Supplied material –
- - - -

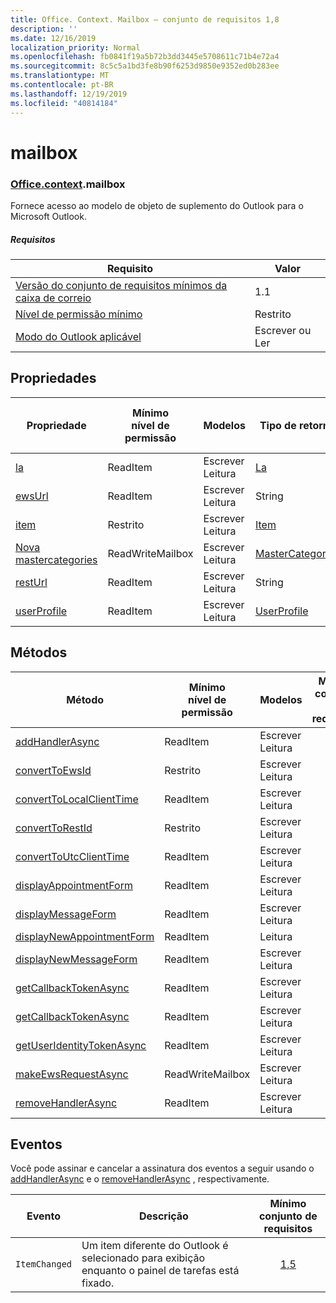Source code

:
 ```yaml
---
title: Office. Context. Mailbox – conjunto de requisitos 1,8
description: ''
ms.date: 12/16/2019
localization_priority: Normal
ms.openlocfilehash: fb0841f19a5b72b3dd3445e5708611c71b4e72a4
ms.sourcegitcommit: 8c5c5a1bd3fe8b90f6253d9850e9352ed0b283ee
ms.translationtype: MT
ms.contentlocale: pt-BR
ms.lasthandoff: 12/19/2019
ms.locfileid: "40814184"
---
```

# <a name="mailbox"></a>mailbox

### <a name="officeofficemdcontextofficecontextmdmailbox"></a>[Office](office.md)[.context](office.context.md).mailbox

Fornece acesso ao modelo de objeto de suplemento do Outlook para o Microsoft Outlook.

##### <a name="requirements"></a>Requisitos

|Requisito| Valor|
|---|---|
|[Versão do conjunto de requisitos mínimos da caixa de correio](../../requirement-sets/outlook-api-requirement-sets.md)| 1.1|
|[Nível de permissão mínimo](/outlook/add-ins/understanding-outlook-add-in-permissions)| Restrito|
|[Modo do Outlook aplicável](/outlook/add-ins/#extension-points)| Escrever ou Ler|

## <a name="properties"></a>Propriedades

| Propriedade | Mínimo<br>nível de permissão | Modelos | Tipo de retorno | Mínimo<br>conjunto de requisitos |
|---|---|---|---|:---:|
| [la](office.context.mailbox.diagnostics.md) | ReadItem | Escrever<br>Leitura | [La](/javascript/api/outlook/office.diagnostics?view=outlook-js-1.8) | [1.1](../requirement-set-1.1/outlook-requirement-set-1.1.md) |
| [ewsUrl](/javascript/api/outlook/office.mailbox?view=outlook-js-1.8#ewsurl) | ReadItem | Escrever<br>Leitura | String | [1.1](../requirement-set-1.1/outlook-requirement-set-1.1.md) |
| [item](office.context.mailbox.item.md) | Restrito | Escrever<br>Leitura | [Item](/javascript/api/outlook/office.item?view=outlook-js-1.8) | [1.1](../requirement-set-1.1/outlook-requirement-set-1.1.md) |
| [Nova mastercategories](/javascript/api/outlook/office.mailbox?view=outlook-js-1.8#mastercategories) | ReadWriteMailbox | Escrever<br>Leitura | [MasterCategories](/javascript/api/outlook/office.mastercategories?view=outlook-js-1.8) | [1,8](../requirement-set-1.8/outlook-requirement-set-1.8.md) |
| [restUrl](/javascript/api/outlook/office.mailbox?view=outlook-js-1.8#resturl) | ReadItem | Escrever<br>Leitura | String | [1,5](../requirement-set-1.5/outlook-requirement-set-1.5.md) |
| [userProfile](office.context.mailbox.userProfile.md) | ReadItem | Escrever<br>Leitura | [UserProfile](/javascript/api/outlook/office.userprofile?view=outlook-js-1.8) | [1.1](../requirement-set-1.1/outlook-requirement-set-1.1.md) |

## <a name="methods"></a>Métodos

| Método | Mínimo<br>nível de permissão | Modelos | Mínimo<br>conjunto de requisitos |
|---|---|---|:---:|
| [addHandlerAsync](/javascript/api/outlook/office.mailbox?view=outlook-js-1.8#addhandlerasync-eventtype--handler--options--callback-) | ReadItem | Escrever<br>Leitura | [1,5](../requirement-set-1.5/outlook-requirement-set-1.5.md) |
| [convertToEwsId](/javascript/api/outlook/office.mailbox?view=outlook-js-1.8#converttoewsid-itemid--restversion-) | Restrito | Escrever<br>Leitura | [1.3](../requirement-set-1.3/outlook-requirement-set-1.3.md) |
| [convertToLocalClientTime](/javascript/api/outlook/office.mailbox?view=outlook-js-1.8#converttolocalclienttime-timevalue-) | ReadItem | Escrever<br>Leitura | [1.1](../requirement-set-1.1/outlook-requirement-set-1.1.md) |
| [convertToRestId](/javascript/api/outlook/office.mailbox?view=outlook-js-1.8#converttorestid-itemid--restversion-) | Restrito | Escrever<br>Leitura | [1.3](../requirement-set-1.3/outlook-requirement-set-1.3.md) |
| [convertToUtcClientTime](/javascript/api/outlook/office.mailbox?view=outlook-js-1.8#converttoutcclienttime-input-) | ReadItem | Escrever<br>Leitura | [1.1](../requirement-set-1.1/outlook-requirement-set-1.1.md) |
| [displayAppointmentForm](/javascript/api/outlook/office.mailbox?view=outlook-js-1.8#displayappointmentform-itemid-) | ReadItem | Escrever<br>Leitura | [1.1](../requirement-set-1.1/outlook-requirement-set-1.1.md) |
| [displayMessageForm](/javascript/api/outlook/office.mailbox?view=outlook-js-1.8#displaymessageform-itemid-) | ReadItem | Escrever<br>Leitura | [1.1](../requirement-set-1.1/outlook-requirement-set-1.1.md) |
| [displayNewAppointmentForm](/javascript/api/outlook/office.mailbox?view=outlook-js-1.8#displaynewappointmentform-parameters-) | ReadItem | Leitura | [1.1](../requirement-set-1.1/outlook-requirement-set-1.1.md) |
| [displayNewMessageForm](/javascript/api/outlook/office.mailbox?view=outlook-js-1.8#displaynewmessageform-parameters-) | ReadItem | Escrever<br>Leitura | [1,6](../requirement-set-1.6/outlook-requirement-set-1.6.md) |
| [getCallbackTokenAsync](/javascript/api/outlook/office.mailbox?view=outlook-js-1.8#getcallbacktokenasync-options--callback-) | ReadItem | Escrever<br>Leitura | [1,5](../requirement-set-1.5/outlook-requirement-set-1.5.md) |
| [getCallbackTokenAsync](/javascript/api/outlook/office.mailbox?view=outlook-js-1.8#getcallbacktokenasync-callback--usercontext-) | ReadItem | Escrever<br>Leitura | [1.3](../requirement-set-1.3/outlook-requirement-set-1.3.md)<br>[1.1](../requirement-set-1.1/outlook-requirement-set-1.1.md) |
| [getUserIdentityTokenAsync](/javascript/api/outlook/office.mailbox?view=outlook-js-1.8#getuseridentitytokenasync-callback--usercontext-) | ReadItem | Escrever<br>Leitura | [1.1](../requirement-set-1.1/outlook-requirement-set-1.1.md) |
| [makeEwsRequestAsync](/javascript/api/outlook/office.mailbox?view=outlook-js-1.8#makeewsrequestasync-data--callback--usercontext-) | ReadWriteMailbox | Escrever<br>Leitura | [1.1](../requirement-set-1.1/outlook-requirement-set-1.1.md) |
| [removeHandlerAsync](/javascript/api/outlook/office.mailbox?view=outlook-js-1.8#removehandlerasync-eventtype--options--callback-) | ReadItem | Escrever<br>Leitura | [1,5](../requirement-set-1.5/outlook-requirement-set-1.5.md) |

## <a name="events"></a>Eventos

Você pode assinar e cancelar a assinatura dos eventos a seguir usando o [addHandlerAsync](/javascript/api/outlook/office.mailbox?view=outlook-js-1.8#addhandlerasync-eventtype--handler--options--callback-) e o [removeHandlerAsync](/javascript/api/outlook/office.mailbox?view=outlook-js-1.8#removehandlerasync-eventtype--options--callback-) , respectivamente.

| Evento | Descrição | Mínimo<br>conjunto de requisitos |
|---|---|:---:|
|`ItemChanged`| Um item diferente do Outlook é selecionado para exibição enquanto o painel de tarefas está fixado. | [1,5](../requirement-set-1.5/outlook-requirement-set-1.5.md) |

- - - -

Work request –
Find every line in the records that contains the word "parameters"; copy those lines.

Worked solution –
| [displayNewAppointmentForm](/javascript/api/outlook/office.mailbox?view=outlook-js-1.8#displaynewappointmentform-parameters-) | ReadItem | Leitura | [1.1](../requirement-set-1.1/outlook-requirement-set-1.1.md) |
| [displayNewMessageForm](/javascript/api/outlook/office.mailbox?view=outlook-js-1.8#displaynewmessageform-parameters-) | ReadItem | Escrever<br>Leitura | [1,6](../requirement-set-1.6/outlook-requirement-set-1.6.md) |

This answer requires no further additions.